Fashion Week in New York, sponsored by Mercedes Benz, has been good for brands catering to the rich. “Business this season has been strong at Bergdorf Goodman…statistics indicate that this is true throughout the entire luxury-goods sector.”

This is quite different from the majority of American households where the number of people living below the poverty line hit 46 million last year.

Regardless of the rest of the country, the rich people were conspicuously on display throughout Fashion Week.
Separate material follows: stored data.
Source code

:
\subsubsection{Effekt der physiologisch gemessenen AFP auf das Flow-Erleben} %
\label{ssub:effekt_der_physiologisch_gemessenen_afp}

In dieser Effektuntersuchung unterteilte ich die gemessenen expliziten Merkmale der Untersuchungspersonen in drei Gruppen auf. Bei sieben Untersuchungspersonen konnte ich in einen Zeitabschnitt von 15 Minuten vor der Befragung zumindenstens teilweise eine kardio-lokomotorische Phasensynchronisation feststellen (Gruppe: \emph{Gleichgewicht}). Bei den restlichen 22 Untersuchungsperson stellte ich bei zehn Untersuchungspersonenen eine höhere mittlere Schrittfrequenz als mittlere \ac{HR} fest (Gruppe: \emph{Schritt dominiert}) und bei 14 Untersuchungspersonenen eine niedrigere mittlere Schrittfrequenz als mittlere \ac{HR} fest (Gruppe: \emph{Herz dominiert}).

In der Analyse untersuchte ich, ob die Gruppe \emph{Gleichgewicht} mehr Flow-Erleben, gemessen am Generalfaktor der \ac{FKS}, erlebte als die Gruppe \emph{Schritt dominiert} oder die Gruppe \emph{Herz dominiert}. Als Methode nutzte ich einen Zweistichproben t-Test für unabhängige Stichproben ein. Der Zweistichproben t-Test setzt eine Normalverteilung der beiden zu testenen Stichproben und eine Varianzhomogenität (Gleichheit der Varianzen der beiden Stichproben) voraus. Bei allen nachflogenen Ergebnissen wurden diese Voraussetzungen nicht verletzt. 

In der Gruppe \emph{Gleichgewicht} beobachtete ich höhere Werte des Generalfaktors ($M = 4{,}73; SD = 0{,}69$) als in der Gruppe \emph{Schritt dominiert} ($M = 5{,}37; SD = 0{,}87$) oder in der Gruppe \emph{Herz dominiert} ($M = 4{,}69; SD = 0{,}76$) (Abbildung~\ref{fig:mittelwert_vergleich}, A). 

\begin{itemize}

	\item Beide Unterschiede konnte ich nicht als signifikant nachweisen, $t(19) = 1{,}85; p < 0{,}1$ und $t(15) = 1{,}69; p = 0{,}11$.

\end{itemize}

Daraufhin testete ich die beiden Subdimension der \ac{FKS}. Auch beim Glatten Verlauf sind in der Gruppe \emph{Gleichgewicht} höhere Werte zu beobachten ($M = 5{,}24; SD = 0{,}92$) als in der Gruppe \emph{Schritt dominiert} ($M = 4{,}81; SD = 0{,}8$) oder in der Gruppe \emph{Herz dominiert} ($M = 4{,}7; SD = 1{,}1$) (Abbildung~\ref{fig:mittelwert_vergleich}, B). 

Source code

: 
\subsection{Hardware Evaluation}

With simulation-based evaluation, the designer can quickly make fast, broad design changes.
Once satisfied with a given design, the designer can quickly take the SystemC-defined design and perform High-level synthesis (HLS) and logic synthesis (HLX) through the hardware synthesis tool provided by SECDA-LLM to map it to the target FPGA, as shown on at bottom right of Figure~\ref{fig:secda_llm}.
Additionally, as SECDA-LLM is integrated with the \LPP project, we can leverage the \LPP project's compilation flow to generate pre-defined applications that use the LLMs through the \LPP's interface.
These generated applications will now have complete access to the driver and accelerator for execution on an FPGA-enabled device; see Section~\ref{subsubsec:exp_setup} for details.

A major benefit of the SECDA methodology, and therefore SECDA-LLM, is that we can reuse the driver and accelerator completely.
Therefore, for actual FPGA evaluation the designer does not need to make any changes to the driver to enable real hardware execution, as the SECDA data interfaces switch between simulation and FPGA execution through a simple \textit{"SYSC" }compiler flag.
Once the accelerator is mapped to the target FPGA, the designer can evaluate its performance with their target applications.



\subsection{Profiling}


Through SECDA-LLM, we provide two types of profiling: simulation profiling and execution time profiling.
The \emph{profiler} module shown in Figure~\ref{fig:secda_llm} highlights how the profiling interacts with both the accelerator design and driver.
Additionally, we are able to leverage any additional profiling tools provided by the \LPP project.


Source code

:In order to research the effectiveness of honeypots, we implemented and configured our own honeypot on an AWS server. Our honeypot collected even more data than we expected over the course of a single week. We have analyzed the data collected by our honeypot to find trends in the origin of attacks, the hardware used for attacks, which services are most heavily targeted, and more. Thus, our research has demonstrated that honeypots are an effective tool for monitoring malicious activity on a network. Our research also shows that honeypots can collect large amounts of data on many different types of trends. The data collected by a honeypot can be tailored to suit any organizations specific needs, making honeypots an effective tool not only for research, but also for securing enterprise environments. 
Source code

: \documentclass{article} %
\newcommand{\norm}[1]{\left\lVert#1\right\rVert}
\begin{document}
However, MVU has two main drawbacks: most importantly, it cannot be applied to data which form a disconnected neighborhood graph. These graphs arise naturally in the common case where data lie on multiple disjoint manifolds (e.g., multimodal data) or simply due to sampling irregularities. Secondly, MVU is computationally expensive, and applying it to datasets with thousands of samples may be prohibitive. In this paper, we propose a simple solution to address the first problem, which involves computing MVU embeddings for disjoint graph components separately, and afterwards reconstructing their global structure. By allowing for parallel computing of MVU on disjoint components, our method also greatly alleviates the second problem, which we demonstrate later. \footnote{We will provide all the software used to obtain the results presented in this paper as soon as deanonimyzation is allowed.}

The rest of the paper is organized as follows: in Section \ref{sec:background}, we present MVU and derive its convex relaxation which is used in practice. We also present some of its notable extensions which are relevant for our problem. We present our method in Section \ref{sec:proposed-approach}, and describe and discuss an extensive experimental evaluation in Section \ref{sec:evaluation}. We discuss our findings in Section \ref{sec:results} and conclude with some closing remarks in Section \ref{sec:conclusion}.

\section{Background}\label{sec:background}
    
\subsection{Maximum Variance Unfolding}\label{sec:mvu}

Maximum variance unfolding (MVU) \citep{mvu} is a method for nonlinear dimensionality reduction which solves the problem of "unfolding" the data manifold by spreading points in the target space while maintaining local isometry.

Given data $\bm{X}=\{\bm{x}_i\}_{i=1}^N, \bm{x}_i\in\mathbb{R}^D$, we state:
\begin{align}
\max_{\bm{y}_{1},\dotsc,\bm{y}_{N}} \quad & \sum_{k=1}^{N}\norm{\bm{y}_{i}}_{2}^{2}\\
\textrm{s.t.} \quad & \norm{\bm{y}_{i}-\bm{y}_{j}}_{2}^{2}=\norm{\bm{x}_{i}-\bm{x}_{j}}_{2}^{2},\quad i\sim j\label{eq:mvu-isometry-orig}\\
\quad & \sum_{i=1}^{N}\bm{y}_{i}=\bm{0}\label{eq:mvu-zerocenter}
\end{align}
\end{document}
No where was this more evident than the “Nutty Bubble.”The “Nutty Bubble” is a term used to describe the high-end consumers who have flocked to Lincoln Center tents where luxury retailers showcase their extravagantly priced wares during fashion week.  These are the Manhattan denizens who don’t ride the subway because it’s “icky.” Guy Trebay summed up the lavish atmosphere:

By the time the 100th Birkin bag has strolled past, it seems normal that a person might spend $8,000, the starter price for this Hermès classic, on a handbag. It stops being odd when one hears a person boast of having snagged a pair of high-waist Yves Saint Laurent trousers for just $1,590 online at Net-a-Porter.

According to the same piece, “American households spend on average well under $2,000 a year on clothing,” which wouldn’t be enough for a starter price on a handbag in the Nutty Bubble world.